As we head into the New Year, resolutions to ‘lose weight’, ‘stop procrastinating’, and ‘get a boyfriend’ are abound. But what if, after years of failed attempts at goal setting, you decide that all you want out of the new year is to be happy? What if having a flat stomach and being more productive are just by-products of happiness?
What if everything falls into place precisely because you’re not setting yourself boundaries for success and measuring your joy in terms of their achievement?
This will prevent the influx of people admitting they’ve failed their resolutions just a few days or weeks in. People vow to hit the gym as soon as the festive season is over. They promise to eat healthily, to quit smoking, and to read more.
Weeks in and they’ve made excuses not to go to the gym, eaten a McDonald’s after a heavy night out, and watched far too much Netflix to have time to open a book.
Different person
It’s about time we put this whole idea that a new year makes you a different person to bed. Because let’s face it, the only thing that really changes is the date. For some people, all they want to do is put the year behind them and focus on the next one.

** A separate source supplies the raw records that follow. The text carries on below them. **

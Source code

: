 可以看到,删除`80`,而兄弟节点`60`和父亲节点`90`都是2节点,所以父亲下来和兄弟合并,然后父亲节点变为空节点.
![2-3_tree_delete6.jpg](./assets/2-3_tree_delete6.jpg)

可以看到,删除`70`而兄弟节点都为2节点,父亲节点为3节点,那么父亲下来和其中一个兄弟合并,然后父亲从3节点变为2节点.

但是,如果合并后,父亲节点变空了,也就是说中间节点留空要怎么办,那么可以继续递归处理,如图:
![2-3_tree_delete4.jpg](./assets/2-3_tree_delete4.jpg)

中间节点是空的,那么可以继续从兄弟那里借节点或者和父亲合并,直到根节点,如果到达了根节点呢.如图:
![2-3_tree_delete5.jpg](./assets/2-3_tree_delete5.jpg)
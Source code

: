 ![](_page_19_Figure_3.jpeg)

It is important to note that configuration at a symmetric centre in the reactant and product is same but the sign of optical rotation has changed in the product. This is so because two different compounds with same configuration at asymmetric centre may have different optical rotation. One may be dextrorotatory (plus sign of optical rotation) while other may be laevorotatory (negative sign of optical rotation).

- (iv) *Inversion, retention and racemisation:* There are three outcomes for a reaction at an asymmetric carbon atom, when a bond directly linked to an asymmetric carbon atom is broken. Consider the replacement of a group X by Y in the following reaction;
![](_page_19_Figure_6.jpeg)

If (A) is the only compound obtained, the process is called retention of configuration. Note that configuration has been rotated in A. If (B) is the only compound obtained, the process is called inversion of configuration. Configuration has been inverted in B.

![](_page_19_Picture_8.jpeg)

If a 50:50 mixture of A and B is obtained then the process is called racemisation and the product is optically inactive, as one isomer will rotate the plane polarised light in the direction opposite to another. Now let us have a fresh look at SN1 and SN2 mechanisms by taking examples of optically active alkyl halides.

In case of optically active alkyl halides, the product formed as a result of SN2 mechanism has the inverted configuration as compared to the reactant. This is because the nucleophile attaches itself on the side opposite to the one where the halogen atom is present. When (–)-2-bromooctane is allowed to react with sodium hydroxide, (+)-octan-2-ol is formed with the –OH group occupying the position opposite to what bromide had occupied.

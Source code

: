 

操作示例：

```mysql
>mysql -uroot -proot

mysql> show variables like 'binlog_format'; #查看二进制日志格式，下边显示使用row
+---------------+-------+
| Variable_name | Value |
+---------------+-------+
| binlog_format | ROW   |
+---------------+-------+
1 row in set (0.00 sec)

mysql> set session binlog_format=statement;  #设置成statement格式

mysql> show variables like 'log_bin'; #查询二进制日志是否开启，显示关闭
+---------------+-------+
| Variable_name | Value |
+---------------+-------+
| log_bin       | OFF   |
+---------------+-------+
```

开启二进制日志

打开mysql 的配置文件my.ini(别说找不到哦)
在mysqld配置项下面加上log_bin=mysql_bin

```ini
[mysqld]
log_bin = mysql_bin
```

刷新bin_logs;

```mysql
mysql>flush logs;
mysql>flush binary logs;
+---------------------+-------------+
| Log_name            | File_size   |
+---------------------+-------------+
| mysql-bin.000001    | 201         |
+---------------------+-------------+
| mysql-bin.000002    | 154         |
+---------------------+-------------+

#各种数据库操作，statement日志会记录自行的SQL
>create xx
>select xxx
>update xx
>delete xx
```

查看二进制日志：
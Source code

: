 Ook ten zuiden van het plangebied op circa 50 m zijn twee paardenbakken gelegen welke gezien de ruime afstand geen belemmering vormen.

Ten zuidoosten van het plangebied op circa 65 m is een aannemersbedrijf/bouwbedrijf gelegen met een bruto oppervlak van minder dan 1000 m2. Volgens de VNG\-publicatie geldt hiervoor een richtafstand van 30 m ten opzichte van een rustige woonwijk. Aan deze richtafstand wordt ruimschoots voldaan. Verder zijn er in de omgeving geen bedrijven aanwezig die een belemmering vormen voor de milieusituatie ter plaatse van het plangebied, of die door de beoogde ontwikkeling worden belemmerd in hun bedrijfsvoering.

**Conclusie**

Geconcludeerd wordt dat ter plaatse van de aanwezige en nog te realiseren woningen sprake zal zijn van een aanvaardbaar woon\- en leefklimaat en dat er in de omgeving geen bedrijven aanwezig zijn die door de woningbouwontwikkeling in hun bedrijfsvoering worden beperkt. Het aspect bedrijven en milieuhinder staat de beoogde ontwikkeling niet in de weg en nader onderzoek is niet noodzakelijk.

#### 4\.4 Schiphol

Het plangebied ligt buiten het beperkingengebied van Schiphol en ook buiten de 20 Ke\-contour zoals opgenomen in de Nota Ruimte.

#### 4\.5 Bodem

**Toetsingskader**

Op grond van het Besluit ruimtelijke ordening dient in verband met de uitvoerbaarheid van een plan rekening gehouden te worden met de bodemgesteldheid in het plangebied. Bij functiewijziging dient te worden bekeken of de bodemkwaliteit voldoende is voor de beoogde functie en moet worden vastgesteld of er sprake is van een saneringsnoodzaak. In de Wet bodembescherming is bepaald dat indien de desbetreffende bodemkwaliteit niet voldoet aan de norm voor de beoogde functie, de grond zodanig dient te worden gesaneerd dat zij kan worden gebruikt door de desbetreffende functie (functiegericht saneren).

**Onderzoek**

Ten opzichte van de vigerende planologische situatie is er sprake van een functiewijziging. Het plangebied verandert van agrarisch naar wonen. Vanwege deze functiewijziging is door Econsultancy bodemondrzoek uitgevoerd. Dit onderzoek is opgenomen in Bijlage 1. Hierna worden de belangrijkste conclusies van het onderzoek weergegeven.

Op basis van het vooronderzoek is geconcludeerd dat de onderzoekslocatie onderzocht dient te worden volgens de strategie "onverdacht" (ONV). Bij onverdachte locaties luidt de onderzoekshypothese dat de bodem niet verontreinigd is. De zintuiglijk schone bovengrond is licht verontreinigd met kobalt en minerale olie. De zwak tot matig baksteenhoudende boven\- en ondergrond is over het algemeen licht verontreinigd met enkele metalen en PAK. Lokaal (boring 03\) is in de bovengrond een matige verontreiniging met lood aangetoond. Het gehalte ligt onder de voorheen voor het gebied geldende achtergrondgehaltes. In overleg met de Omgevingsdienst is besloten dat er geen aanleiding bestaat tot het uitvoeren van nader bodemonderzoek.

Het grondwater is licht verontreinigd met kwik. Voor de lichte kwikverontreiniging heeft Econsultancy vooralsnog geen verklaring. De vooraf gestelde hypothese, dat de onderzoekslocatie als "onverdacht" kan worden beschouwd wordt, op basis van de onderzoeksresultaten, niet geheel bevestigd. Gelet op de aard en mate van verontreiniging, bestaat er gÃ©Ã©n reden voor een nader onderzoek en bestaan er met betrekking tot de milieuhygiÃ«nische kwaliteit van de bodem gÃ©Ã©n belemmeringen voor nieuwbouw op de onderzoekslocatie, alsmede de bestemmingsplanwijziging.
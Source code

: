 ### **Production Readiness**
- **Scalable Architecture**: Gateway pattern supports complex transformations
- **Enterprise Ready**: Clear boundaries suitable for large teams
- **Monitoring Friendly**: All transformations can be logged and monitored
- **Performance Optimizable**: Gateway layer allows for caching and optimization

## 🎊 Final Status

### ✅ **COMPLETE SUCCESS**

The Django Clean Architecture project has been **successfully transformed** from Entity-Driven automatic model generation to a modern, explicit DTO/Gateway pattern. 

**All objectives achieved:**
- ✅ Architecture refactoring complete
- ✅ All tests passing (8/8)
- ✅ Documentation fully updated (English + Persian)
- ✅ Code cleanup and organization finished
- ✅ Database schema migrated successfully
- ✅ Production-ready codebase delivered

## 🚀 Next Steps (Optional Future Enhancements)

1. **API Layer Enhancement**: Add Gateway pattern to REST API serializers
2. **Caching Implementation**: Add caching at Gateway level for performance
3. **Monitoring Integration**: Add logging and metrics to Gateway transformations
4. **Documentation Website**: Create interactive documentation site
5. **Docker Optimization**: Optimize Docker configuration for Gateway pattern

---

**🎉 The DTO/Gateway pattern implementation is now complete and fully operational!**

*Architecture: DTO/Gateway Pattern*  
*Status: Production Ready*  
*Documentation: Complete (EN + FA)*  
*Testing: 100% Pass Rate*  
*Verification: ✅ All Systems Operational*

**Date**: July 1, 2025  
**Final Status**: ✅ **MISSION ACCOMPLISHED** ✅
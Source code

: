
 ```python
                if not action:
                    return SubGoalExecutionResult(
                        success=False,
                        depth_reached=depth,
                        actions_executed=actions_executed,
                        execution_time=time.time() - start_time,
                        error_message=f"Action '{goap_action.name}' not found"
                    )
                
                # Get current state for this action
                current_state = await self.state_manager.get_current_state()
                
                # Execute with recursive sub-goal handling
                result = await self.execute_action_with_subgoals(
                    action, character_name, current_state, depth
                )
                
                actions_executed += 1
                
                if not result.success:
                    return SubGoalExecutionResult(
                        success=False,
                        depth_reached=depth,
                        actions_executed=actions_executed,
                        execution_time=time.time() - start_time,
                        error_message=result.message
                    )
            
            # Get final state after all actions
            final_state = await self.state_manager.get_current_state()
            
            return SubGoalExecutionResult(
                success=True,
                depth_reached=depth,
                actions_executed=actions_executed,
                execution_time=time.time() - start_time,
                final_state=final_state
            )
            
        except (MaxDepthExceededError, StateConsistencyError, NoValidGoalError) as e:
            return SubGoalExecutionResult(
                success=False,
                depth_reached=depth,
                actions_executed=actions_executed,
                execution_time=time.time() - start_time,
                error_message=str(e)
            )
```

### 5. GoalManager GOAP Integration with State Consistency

But we seem to have this idea that going into a new year immediately eliminates all the bad that happened the year prior. It doesn’t. We make all these plans to start our ‘new’ selves, and we punish ourselves for not keeping to those plans as we fall back into the same ways of the year before.
It’s about time we stopped focusing on the calendar and stop it with the time limits altogether.
Knowing that you’re not forcing yourself to make these changes by a certain date will also give you confidence that if you have an off day, or you fall into old routine, you can pick things up and continue – rather than giving up then starting all over again next year.
So let’s stop it with the ‘New year, new me’, and focus on just the ‘new me’. This phrase is all about becoming who you aspire to be – and no timescale can be put on that.
Give yourself time to focus on how you want to be and feel rather the pressure on what you are going to do. The rest will follow. And I wish everyone all the best for the festive period.